B-2 Stealth Bomber Gets Upgrade, Joins the '90s
WmHBlair writes "Flightglobal has a report about the upgrades being made to the B-2A Stealth Bomber, which include Pentium class processors, JOVIAL code rewritten in C, and fibre channel hard drives. The Register, as usual, makes light of this event with a tongue-in-cheek news item noting that the upgrade drags Stealth Bomber IT systems into the '90s."
but microprocessors that are designed to handle a nuclear EMP aren't blazing fast. But they are definitely not 90s technology.
I think the B-2 bomber will be fine unless its pilots require the extra computing power to play "punch the monkey" or the South Park Lemmiwinks game.

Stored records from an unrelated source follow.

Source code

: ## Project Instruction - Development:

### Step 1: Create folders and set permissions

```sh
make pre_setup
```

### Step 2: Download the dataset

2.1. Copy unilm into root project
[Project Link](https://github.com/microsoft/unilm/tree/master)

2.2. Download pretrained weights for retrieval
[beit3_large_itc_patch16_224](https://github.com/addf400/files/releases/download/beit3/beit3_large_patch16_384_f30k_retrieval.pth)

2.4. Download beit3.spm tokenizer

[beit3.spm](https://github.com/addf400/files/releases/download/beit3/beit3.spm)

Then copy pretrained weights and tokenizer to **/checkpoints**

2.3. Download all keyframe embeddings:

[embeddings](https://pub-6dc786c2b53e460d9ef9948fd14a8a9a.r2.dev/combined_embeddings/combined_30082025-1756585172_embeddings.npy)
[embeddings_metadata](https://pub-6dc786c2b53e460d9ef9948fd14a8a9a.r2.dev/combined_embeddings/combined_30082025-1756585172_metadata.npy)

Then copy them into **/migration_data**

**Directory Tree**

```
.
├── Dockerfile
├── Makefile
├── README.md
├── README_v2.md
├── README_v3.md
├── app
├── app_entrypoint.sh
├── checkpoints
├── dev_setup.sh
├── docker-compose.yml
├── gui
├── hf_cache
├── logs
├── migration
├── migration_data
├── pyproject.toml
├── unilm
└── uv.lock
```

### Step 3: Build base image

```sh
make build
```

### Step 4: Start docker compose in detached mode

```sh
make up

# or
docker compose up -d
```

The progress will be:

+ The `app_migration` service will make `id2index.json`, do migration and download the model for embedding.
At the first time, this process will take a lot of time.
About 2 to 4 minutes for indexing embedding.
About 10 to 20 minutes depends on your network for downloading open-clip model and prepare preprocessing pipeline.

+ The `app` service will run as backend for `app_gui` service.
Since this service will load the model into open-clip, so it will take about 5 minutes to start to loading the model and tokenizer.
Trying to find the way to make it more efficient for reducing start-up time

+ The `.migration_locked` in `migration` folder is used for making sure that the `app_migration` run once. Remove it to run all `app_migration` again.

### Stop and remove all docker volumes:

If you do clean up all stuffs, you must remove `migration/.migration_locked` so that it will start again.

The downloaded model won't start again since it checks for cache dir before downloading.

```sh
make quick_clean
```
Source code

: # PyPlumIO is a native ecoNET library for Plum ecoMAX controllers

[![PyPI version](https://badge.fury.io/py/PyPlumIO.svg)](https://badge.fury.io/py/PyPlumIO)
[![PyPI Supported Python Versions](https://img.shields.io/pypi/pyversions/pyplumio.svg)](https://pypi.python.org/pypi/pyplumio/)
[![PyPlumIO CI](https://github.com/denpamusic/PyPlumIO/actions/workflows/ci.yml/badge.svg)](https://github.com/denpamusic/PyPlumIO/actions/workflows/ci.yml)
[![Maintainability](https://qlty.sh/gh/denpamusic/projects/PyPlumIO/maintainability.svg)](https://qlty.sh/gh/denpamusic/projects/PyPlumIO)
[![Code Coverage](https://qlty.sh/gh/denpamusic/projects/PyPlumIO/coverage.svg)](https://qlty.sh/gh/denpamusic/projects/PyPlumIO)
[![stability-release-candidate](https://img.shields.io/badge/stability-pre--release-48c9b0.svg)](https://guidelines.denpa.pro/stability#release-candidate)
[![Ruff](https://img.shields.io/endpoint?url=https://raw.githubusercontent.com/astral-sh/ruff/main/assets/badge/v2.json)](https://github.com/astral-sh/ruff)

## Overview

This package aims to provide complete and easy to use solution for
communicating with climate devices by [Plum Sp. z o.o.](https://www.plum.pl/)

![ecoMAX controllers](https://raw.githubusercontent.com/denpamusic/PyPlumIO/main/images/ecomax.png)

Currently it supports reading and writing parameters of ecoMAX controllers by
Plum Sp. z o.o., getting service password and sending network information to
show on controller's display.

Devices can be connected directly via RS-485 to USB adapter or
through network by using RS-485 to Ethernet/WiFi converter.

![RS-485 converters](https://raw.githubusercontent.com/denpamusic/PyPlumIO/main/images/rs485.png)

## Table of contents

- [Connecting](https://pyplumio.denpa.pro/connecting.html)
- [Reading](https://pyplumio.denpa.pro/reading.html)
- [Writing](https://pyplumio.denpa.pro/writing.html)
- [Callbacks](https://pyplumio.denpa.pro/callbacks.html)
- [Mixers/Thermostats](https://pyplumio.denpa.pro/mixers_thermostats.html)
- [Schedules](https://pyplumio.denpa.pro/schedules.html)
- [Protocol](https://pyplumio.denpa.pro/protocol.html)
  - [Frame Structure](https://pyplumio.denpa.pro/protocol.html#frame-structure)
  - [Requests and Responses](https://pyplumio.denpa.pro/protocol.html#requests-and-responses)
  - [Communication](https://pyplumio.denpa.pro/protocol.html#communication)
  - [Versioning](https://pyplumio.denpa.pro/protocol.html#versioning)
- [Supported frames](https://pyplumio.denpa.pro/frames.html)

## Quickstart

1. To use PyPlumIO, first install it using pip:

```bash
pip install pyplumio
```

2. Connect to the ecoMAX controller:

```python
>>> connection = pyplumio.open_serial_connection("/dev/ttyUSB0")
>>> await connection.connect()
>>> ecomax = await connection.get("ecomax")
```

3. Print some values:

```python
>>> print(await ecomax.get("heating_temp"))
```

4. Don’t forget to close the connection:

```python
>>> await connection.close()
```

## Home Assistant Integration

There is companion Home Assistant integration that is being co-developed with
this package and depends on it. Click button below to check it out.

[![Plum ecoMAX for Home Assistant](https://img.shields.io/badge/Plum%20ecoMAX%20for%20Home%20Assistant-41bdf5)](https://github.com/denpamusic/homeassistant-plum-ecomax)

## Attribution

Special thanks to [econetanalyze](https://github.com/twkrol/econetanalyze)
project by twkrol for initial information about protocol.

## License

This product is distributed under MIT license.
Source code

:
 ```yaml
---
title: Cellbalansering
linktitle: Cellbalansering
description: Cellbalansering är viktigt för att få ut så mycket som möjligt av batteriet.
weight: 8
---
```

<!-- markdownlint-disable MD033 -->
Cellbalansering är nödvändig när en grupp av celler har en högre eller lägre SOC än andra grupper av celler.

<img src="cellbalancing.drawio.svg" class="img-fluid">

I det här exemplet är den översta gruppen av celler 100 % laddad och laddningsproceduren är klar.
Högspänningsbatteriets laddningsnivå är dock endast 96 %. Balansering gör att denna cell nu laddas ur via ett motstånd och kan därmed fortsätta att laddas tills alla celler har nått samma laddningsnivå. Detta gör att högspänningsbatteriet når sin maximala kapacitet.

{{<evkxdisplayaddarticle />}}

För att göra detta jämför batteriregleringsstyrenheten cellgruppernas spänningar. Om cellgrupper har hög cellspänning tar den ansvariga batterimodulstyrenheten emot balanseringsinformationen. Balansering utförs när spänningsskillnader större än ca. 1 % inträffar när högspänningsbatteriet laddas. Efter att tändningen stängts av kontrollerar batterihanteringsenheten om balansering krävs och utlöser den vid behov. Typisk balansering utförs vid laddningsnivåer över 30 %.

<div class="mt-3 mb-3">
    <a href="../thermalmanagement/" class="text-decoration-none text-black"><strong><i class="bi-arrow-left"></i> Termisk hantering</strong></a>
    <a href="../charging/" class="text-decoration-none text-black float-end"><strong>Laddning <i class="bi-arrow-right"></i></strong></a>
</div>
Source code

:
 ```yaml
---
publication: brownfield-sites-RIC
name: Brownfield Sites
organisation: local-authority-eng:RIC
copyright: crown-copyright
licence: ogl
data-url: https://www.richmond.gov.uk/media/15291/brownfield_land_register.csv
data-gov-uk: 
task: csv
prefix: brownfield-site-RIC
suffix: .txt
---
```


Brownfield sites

Can't wait to see it fire up and have the screen print out: It is pitch black. You are likely to be eaten by a grue.
89.999997612?
No folly is more costly than the folly of intolerant idealism. - Winston Churchill
While the headline might be good for a light giggle, there's a good reason why it's 10 years behind. Airplane avionics systems must be free of bugs, or people die. That especially goes for a plane that uses a flying wing design (which are historically hard to stabilize without computer control), and potentially carries nuclear warheads.
Not a typewriter
As was recently discussed about the current Mars lander mission, it's really just fine if something built to do a very specific job doesn't have support for this week's gamer-friendly video board, a hacked Wii controller, bluetooth, and a dozen USB ports. Hardened, reliable hardware and bug-free seems better than, say, some of the misadventures that some IT-intensive commercial aircraft have suffered over the last few years. It's OK to be one notch less cool when you're flying around with large weapons.
Don't disappoint your bird dog. Go to the range.
Having worked for a defense contractor (non-weapons, mind you) for 6 years, it doesn't surprise me at all that the technology for such things are at least 10 years behind state of the art. It takes so long to fully satisfy the requirements of a military contract, then it takes at least as long to fix all the little bugs that inevitably pop up after delivery; then there's the military amending their requirements halfway through the project, sometimes resulting in having to go almost all the way back to square one in the design cycle. Oh, and don't even get me started on requirements that belong in cartoons and comic books, not the real world of engineering.
I'm not sure that replacing JOVIAL code with C code is actually progress. If JOVIAL is anything like ALGOL 60, it's arguably a better programming language than C.
They should have written all the flight control in Ruby & made it an AJAX web application that runs on Firefox on an iPhone. That would make it zillions of times faster than that old C code & Pentiums, right?
I've worked on military CPU replacement in the past for a subcontractor. We were upgrading an early 60s avionics set built from, get this, AND, OR and NOR gates. The most complex part was a 4 bit shift register - pretty wild. So I know a bit about this.
The major problem with using components newer than the mid-90s is that they are so sensitive to radiation. Not EM, but Alpha particles and other cosmic rays. Its prohibitively expensive to rad-harden (radiation harden) sub-100nm chips and when that is achieved the yields are so low that the cost balloons even more. Radiation hits my cause the rare BSOD for you, on a nuclear armed aircraft its may show up as a MCOD - mushroom cloud of destruction.